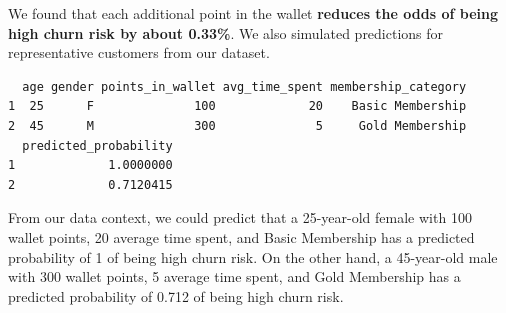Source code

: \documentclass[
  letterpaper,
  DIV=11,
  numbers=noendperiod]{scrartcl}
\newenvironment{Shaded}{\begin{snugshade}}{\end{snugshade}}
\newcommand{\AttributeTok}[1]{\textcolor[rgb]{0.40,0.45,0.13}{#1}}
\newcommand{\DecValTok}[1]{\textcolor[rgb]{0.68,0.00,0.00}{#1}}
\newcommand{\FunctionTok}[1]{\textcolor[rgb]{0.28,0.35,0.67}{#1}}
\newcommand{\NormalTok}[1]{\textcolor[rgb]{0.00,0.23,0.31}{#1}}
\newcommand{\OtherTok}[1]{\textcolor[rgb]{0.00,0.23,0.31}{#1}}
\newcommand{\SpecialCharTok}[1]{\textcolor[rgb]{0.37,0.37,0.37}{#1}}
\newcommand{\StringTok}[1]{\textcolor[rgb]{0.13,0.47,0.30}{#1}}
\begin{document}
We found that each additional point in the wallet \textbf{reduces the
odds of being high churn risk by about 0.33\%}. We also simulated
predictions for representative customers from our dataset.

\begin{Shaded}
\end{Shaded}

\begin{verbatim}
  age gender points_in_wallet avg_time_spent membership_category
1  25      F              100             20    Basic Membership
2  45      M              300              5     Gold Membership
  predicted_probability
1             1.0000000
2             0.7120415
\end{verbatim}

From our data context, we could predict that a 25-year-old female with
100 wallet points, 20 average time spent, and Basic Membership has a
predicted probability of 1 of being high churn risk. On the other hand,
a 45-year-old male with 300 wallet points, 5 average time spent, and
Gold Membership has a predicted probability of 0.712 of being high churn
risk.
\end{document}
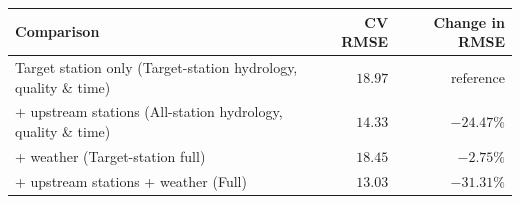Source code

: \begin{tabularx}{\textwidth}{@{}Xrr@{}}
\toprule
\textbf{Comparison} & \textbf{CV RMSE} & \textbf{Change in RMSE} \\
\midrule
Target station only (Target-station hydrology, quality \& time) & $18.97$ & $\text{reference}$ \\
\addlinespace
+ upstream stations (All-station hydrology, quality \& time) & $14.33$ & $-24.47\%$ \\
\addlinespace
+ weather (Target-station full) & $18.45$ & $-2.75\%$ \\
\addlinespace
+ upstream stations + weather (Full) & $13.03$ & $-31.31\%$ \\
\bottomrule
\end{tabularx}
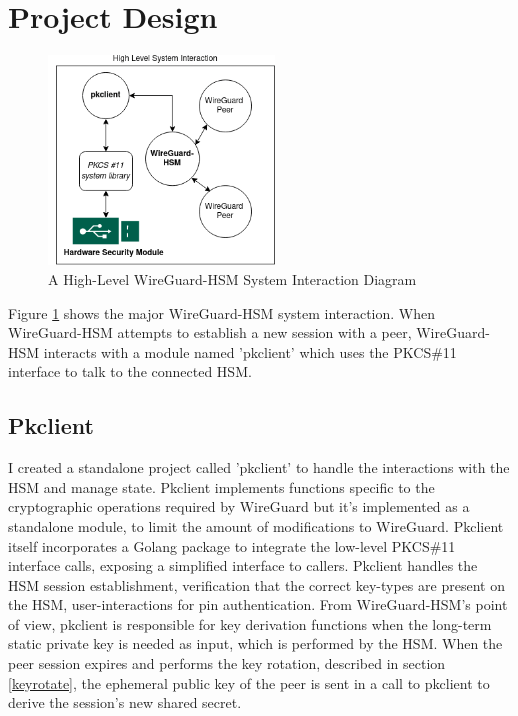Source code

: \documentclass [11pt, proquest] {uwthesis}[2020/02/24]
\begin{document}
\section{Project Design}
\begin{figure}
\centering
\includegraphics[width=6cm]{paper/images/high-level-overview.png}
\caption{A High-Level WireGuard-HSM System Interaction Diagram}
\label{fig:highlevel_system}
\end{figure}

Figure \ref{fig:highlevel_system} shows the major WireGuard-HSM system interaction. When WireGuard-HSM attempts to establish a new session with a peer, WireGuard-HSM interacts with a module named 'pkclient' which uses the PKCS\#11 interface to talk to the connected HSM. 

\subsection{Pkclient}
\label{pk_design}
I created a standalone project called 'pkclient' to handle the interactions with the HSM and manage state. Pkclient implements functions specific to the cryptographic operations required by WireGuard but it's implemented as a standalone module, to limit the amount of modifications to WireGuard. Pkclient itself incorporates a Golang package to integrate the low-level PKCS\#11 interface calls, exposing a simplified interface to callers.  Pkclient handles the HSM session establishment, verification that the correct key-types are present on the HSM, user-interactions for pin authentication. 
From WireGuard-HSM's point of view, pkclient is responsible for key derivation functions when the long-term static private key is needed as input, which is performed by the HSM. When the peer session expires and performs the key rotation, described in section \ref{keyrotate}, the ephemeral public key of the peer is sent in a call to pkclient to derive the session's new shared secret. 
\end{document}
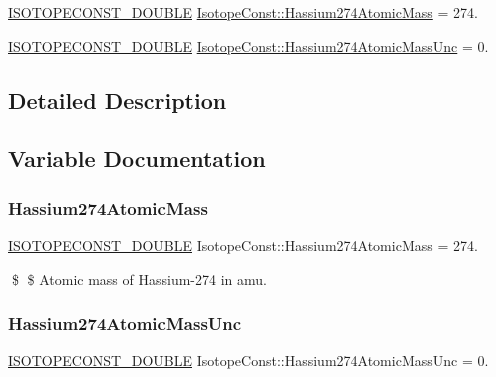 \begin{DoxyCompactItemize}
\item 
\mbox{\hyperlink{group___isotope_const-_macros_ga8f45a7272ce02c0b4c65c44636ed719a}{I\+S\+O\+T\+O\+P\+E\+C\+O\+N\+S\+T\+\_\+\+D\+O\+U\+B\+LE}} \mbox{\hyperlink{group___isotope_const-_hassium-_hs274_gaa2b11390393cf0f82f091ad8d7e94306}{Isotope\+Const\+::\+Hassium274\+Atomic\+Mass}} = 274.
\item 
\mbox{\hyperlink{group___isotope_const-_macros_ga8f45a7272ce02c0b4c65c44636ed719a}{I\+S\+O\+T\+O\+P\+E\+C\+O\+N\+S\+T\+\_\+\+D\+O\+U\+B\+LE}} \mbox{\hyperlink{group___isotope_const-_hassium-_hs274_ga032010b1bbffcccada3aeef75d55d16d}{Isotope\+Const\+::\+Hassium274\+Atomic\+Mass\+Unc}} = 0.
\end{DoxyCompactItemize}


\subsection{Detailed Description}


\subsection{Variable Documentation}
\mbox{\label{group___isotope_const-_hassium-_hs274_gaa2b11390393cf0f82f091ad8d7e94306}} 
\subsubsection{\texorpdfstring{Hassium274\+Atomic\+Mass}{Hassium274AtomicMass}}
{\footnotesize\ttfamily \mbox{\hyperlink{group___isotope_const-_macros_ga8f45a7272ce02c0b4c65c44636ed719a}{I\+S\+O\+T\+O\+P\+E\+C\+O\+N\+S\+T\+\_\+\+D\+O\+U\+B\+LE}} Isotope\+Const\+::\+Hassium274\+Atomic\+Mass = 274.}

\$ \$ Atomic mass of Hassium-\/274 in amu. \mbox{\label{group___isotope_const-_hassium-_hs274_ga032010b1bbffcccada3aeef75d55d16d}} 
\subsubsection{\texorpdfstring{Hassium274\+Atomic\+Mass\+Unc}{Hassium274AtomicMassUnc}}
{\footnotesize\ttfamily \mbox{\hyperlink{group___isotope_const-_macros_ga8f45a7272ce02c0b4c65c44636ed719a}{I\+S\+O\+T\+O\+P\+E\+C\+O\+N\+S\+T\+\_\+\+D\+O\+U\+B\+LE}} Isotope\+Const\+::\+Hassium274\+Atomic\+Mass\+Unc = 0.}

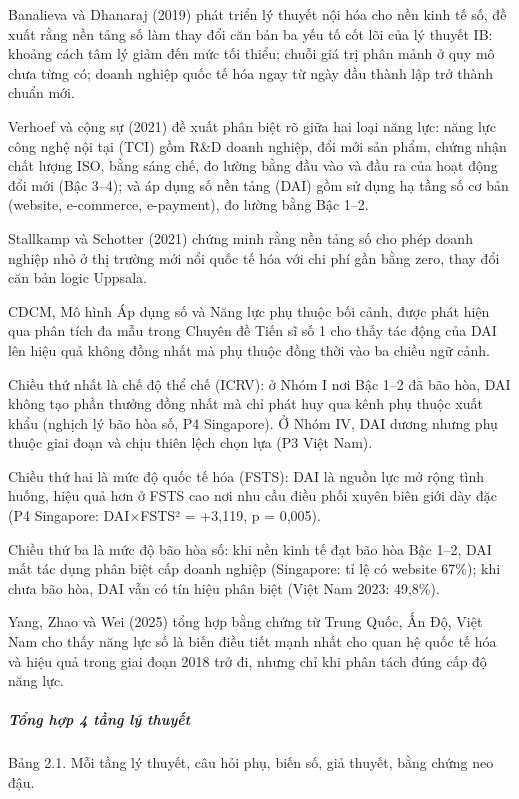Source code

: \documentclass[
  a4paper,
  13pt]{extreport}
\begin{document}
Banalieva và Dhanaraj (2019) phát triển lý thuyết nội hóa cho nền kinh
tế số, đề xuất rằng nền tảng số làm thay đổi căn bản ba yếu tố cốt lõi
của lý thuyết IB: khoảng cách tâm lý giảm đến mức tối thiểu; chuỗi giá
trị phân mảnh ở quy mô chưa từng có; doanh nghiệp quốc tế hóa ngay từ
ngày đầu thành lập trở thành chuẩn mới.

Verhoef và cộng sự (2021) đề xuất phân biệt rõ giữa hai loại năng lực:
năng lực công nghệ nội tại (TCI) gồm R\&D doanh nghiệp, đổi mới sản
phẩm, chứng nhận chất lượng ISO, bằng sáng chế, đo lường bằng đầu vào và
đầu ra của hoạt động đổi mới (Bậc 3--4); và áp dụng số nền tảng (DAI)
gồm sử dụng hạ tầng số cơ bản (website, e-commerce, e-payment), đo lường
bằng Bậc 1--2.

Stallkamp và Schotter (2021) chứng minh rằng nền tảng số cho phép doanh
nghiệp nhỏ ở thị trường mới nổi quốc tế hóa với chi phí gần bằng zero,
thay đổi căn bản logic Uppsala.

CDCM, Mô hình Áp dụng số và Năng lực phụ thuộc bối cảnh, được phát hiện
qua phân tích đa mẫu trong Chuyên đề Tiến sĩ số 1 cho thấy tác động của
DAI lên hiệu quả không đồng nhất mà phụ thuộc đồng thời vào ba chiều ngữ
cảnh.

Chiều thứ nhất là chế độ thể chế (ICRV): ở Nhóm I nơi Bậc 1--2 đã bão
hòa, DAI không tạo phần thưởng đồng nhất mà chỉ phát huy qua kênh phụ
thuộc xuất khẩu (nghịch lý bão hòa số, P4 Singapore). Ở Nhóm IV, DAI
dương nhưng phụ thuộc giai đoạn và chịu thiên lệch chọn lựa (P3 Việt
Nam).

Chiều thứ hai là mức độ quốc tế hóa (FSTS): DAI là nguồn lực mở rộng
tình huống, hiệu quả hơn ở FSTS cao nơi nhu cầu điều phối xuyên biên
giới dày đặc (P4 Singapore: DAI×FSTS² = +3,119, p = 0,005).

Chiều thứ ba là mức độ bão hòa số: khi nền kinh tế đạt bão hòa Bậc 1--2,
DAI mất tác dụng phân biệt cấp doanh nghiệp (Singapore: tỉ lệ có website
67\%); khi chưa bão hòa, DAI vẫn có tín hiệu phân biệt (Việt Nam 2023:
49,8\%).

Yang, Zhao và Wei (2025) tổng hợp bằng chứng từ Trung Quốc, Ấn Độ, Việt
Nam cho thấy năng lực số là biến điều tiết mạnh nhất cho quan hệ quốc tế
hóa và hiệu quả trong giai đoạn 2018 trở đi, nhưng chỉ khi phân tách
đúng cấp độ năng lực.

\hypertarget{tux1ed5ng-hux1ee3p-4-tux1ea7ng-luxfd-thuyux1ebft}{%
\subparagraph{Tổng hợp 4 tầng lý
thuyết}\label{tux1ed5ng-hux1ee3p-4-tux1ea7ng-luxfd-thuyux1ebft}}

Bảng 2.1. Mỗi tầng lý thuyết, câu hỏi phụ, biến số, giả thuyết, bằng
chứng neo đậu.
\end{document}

◆ ◆ ◆ ◆ ◆ ◆ ◆

### EXERCISE INSTRUCTIONS
Your answer should consist only of the lines from the one with "dương nhưng phụ" through the end of the data above, reproduced exactly.

### PROBLEM SOLUTION
dương nhưng phụ thuộc giai đoạn và chịu thiên lệch chọn lựa (P3 Việt
Nam).

Chiều thứ hai là mức độ quốc tế hóa (FSTS): DAI là nguồn lực mở rộng
tình huống, hiệu quả hơn ở FSTS cao nơi nhu cầu điều phối xuyên biên
giới dày đặc (P4 Singapore: DAI×FSTS² = +3,119, p = 0,005).

Chiều thứ ba là mức độ bão hòa số: khi nền kinh tế đạt bão hòa Bậc 1--2,
DAI mất tác dụng phân biệt cấp doanh nghiệp (Singapore: tỉ lệ có website
67\%); khi chưa bão hòa, DAI vẫn có tín hiệu phân biệt (Việt Nam 2023:
49,8\%).

Yang, Zhao và Wei (2025) tổng hợp bằng chứng từ Trung Quốc, Ấn Độ, Việt
Nam cho thấy năng lực số là biến điều tiết mạnh nhất cho quan hệ quốc tế
hóa và hiệu quả trong giai đoạn 2018 trở đi, nhưng chỉ khi phân tách
đúng cấp độ năng lực.

\hypertarget{tux1ed5ng-hux1ee3p-4-tux1ea7ng-luxfd-thuyux1ebft}{%
\subparagraph{Tổng hợp 4 tầng lý
thuyết}\label{tux1ed5ng-hux1ee3p-4-tux1ea7ng-luxfd-thuyux1ebft}}

Bảng 2.1. Mỗi tầng lý thuyết, câu hỏi phụ, biến số, giả thuyết, bằng
chứng neo đậu.
\end{document}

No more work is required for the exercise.